Economic forecasts may look gloomy but there are many opportunities on the horizon for retailers in 2018.

The lipstick factor

It may be difficult for young people to get on the housing market, but that does mean there’s more disposable income to spend on feel-good items.

This plays into the lipstick effect, the theory that when facing an economic crisis, shoppers are more willing to buy small luxuries such as lipstick.

PwC director Kien Tan says beauty and fashion should benefit from this. “The under-25s are still feeling relatively positive. The housing crisis might make it tricky for big-ticket retailers but young people without mortgages still have disposable income to spend on treats,” he says.

Wellbeing

Health and wellness is one of the world’s largest and fastest-growing industries. This growth shows no signs of stopping as fitness bloggers and influencers promote the merits of a healthy lifestyle via social media.

Mintel forecasts that the number of Brits using private health and fitness clubs will grow by 20% to reach 6.5 million by 2020.

This trend is spurring growth across retail, from the rise of athleisure to the popularity of super-foods such as avocado, the favoured breakfast of the millennial. Retailers across the board should look to cater to this new health-conscious consumer.

The sharing economy

Consumers are becoming less pre-occupied with owning products and are now happy to use things rather than buy them, says PwC consumer markets leader Lisa Hooker.
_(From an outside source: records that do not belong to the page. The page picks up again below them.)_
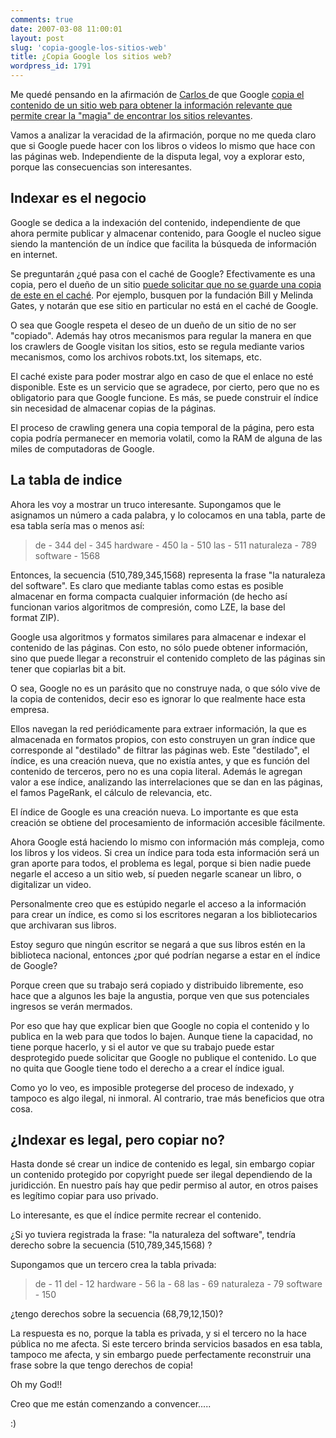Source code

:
 ```yaml
---
comments: true
date: 2007-03-08 11:00:01
layout: post
slug: 'copia-google-los-sitios-web'
title: ¿Copia Google los sitios web?
wordpress_id: 1791
---
```


Me quedé pensando en la afirmación de [Carlos ](http://replay.web.archive.org/20071010142137/http://eldiabloenlosdetalles.net/)de que Google [copia el contenido de un sitio web para obtener la información relevante que permite crear la "magia" de encontrar los sitios relevantes](http://replay.web.archive.org/20071010142137/http://eldiabloenlosdetalles.net/2007/03/07/microsoft-ataca-a-google-racias-a-google-news/).

Vamos a analizar la veracidad de la afirmación, porque no me queda claro que si Google puede hacer con los libros o videos lo mismo que hace con las páginas web. Independiente de la disputa legal, voy a explorar esto, porque las consecuencias son interesantes.


## Indexar es el negocio


Google se dedica a la indexación del contenido, independiente de que ahora permite publicar y almacenar contenido, para Google el nucleo sigue siendo la mantención de un índice que facilita la búsqueda de información en internet.

Se preguntarán ¿qué pasa con el caché de Google? Efectivamente es una copia, pero el dueño de un sitio [puede solicitar que no se guarde una copia de este en el caché](http://replay.web.archive.org/20071010142137/http://www.google.com/help/features.html#cached). Por ejemplo, busquen por la fundación Bill y Melinda Gates, y notarán que ese sitio en particular no está en el caché de Google.

O sea que Google respeta el deseo de un dueño de un sitio de no ser "copiado". Además hay otros mecanismos para regular la manera en que los crawlers de Google visitan los sitios, esto se regula mediante varios mecanismos, como los archivos robots.txt, los sitemaps, etc.








El caché existe para poder mostrar algo en caso de que el enlace no esté disponible. Este es un servicio que se agradece, por cierto, pero que no es obligatorio para que Google funcione. Es más, se puede construir el índice sin necesidad de almacenar copias de la páginas.

El proceso de crawling genera una copia temporal de la página, pero esta copia podría permanecer en memoria volatil, como la RAM de alguna de las miles de computadoras de Google.


## La tabla de indice


Ahora les voy a mostrar un truco interesante. Supongamos que le asignamos un número a cada palabra, y lo colocamos en una tabla, parte de esa tabla sería mas o menos así:


> de - 344
del - 345
hardware - 450
la - 510
las - 511
naturaleza - 789
software - 1568


Entonces, la secuencia (510,789,345,1568) representa la frase "la naturaleza del software". Es claro que mediante tablas como estas es posible almacenar en forma compacta cualquier información (de hecho así funcionan varios algoritmos de compresión, como LZE, la base del format ZIP).

Google usa algoritmos y formatos similares para almacenar e indexar el contenido de las páginas. Con esto, no sólo puede obtener información, sino que puede llegar a reconstruir el contenido completo de las páginas sin tener que copiarlas bit a bit.

O sea, Google no es un parásito que no construye nada, o que sólo vive de la copia de contenidos, decir eso es ignorar lo que realmente hace esta empresa.

Ellos navegan la red periódicamente para extraer información, la que es almacenada en formatos propios, con esto construyen un gran índice que corresponde al "destilado" de filtrar las páginas web. Este "destilado", el índice, es una creación nueva, que no existía antes, y que es función del contenido de terceros, pero no es una copia literal. Además le agregan valor a ese índice, analizando las interrelaciones que se dan en las páginas, el famos PageRank, el cálculo de relevancia, etc.

El índice de Google es una creación nueva. Lo importante es que esta creación se obtiene del procesamiento de información accesible fácilmente.

Ahora Google está haciendo lo mismo con información más compleja, como los libros y los videos. Si crea un índice para toda esta información será un gran aporte para todos, el problema es legal, porque si bien nadie puede negarle el acceso a un sitio web, sí pueden negarle scanear un libro, o digitalizar un video.

Personalmente creo que es estúpido negarle el acceso a la información para crear un índice, es como si los escritores negaran a los bibliotecarios que archivaran sus libros.

Estoy seguro que ningún escritor se negará a que sus libros estén en la biblioteca nacional, entonces ¿por qué podrían negarse a estar en el índice de Google?

Porque creen que su trabajo será copiado y distribuido libremente, eso hace que a algunos les baje la angustia, porque ven que sus potenciales ingresos se verán mermados.

Por eso que hay que explicar bien que Google no copia el contenido y lo publica en la web para que todos lo bajen. Aunque tiene la capacidad, no tiene porque hacerlo, y si el autor ve que su trabajo puede estar desprotegido puede solicitar que Google no publique el contenido. Lo que no quita que Google tiene todo el derecho a a crear el índice igual.

Como yo lo veo, es imposible protegerse del proceso de indexado, y tampoco es algo ilegal, ni inmoral. Al contrario, trae más beneficios que otra cosa.


## ¿Indexar es legal, pero copiar no?


Hasta donde sé crear un indice de contenido es legal, sin embargo copiar un contenido protegido por copyright puede ser ilegal dependiendo de la juridicción. En nuestro país hay que pedir permiso al autor, en otros paises es legítimo copiar para uso privado.

Lo interesante, es que el índice permite recrear el contenido.

¿Si yo tuviera registrada la frase: "la naturaleza del software", tendría derecho sobre la secuencia (510,789,345,1568) ?

Supongamos que un tercero crea la tabla privada:


> de - 11
del - 12
hardware - 56
la - 68
las - 69
naturaleza - 79
software - 150


¿tengo derechos sobre la secuencia (68,79,12,150)?

La respuesta es no, porque la tabla es privada, y si el tercero no la hace pública no me afecta. Si este tercero brinda servicios basados en esa tabla, tampoco me afecta, y sin embargo puede perfectamente reconstruir una frase sobre la que tengo derechos de copia!

Oh my God!!

Creo que me están comenzando a convencer.....

:)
This trend is evident across many industries. We no longer buy movies, we watch them once via streaming services such as Netflix. We’re sharing everything from cars to people’s homes – for many, Airbnb has become the first port of call for accommodation while travelling.

Rather than sounding the death knell for retail, an industry built on the premise of buying products outright, there is an opportunity for businesses to harness the power of the sharing economy.

Dixons Carphone chief executive Seb James wants to introduce a monthly subscription package for shoppers to buy bundles of electricals and services – such as a TV complete with a Netflix package, installation, repairs and upgrades.

The subscription model would mean that shoppers would not own the TV, fridge or washing machine outright, but pay a monthly fee instead.

Meanwhile, there is a throng of up-and-coming retailers that have built their model around rental, including fashion specialists Girl Meets Dress and Rent the Runway.

Secure better property deals

“Never waste a good crisis,” says KPMG head of retail Paul Martin, who believes retailers should use the volatile macro-environment as a reason to renegotiate one of their biggest overheads – rent.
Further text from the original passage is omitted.